Records from a data source
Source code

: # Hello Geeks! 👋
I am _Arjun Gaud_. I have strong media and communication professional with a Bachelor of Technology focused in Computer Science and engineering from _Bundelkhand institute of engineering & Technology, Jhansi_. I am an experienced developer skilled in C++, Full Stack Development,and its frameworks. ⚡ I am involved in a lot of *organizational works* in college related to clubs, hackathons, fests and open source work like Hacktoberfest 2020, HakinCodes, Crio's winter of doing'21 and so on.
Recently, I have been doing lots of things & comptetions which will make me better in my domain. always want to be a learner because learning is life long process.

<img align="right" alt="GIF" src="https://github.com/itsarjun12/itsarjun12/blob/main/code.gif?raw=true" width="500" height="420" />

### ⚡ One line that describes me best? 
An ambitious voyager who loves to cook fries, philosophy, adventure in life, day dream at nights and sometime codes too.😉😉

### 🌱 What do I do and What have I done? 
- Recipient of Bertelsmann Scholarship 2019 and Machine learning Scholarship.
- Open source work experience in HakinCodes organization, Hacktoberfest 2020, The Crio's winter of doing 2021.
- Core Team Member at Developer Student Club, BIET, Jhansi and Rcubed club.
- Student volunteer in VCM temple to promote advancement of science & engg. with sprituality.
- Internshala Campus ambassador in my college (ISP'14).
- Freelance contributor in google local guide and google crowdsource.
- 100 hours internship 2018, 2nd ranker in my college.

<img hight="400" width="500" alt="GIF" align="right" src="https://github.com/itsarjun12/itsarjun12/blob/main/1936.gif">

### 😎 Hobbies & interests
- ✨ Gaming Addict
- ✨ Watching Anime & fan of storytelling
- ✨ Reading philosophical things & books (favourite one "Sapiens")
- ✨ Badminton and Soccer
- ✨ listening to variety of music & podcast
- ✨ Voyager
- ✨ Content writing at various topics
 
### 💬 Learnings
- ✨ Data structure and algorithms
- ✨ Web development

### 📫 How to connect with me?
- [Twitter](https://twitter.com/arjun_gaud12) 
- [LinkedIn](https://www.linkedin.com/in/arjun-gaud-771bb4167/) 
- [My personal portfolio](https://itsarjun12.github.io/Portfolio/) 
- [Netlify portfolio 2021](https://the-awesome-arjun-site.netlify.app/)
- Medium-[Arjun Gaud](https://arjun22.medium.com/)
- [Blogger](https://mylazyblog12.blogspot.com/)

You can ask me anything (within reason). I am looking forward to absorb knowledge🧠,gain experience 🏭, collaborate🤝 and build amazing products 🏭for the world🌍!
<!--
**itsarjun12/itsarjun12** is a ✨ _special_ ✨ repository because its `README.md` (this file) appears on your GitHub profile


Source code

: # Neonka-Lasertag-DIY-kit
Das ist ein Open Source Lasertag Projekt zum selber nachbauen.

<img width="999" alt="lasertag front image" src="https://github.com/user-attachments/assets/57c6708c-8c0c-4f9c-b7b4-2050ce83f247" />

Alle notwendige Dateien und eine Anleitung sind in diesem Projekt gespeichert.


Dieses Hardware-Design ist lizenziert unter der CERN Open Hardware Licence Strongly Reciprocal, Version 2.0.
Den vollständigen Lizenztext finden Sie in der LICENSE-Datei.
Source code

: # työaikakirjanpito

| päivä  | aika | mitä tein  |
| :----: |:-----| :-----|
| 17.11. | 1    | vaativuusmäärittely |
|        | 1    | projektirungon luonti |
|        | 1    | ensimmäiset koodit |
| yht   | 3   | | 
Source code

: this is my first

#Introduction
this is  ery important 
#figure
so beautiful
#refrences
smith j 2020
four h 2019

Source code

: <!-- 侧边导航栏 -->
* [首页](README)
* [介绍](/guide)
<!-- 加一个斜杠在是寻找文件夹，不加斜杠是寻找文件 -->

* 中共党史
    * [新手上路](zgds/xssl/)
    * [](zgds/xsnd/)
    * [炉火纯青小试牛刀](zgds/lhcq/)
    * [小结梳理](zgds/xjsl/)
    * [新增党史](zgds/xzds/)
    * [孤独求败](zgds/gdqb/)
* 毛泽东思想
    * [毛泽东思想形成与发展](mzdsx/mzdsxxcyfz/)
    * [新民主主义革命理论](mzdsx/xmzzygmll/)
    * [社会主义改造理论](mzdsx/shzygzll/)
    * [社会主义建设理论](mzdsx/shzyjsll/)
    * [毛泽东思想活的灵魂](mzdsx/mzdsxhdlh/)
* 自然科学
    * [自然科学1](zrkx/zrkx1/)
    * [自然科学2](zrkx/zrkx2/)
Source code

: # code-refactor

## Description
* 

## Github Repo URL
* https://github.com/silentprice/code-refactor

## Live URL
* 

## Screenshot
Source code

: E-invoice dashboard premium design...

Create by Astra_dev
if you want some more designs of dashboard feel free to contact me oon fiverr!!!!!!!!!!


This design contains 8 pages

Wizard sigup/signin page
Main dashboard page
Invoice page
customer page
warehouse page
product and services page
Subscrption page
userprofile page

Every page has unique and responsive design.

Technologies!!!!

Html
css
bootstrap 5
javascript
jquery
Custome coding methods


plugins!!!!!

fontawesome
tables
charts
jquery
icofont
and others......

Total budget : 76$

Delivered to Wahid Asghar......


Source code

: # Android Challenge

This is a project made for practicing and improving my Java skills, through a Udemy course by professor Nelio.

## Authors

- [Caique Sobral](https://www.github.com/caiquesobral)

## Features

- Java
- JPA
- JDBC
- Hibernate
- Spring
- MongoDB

### WORK REQUIRED
Give back, unchanged, the line that holds "Delivered to Wahid Asghar......" along with all lines after it through the last line above.

### FINISHED TASK
Delivered to Wahid Asghar......


Source code

: # Android Challenge

This is a project made for practicing and improving my Java skills, through a Udemy course by professor Nelio.

## Authors

- [Caique Sobral](https://www.github.com/caiquesobral)

## Features

- Java
- JPA
- JDBC
- Hibernate
- Spring
- MongoDB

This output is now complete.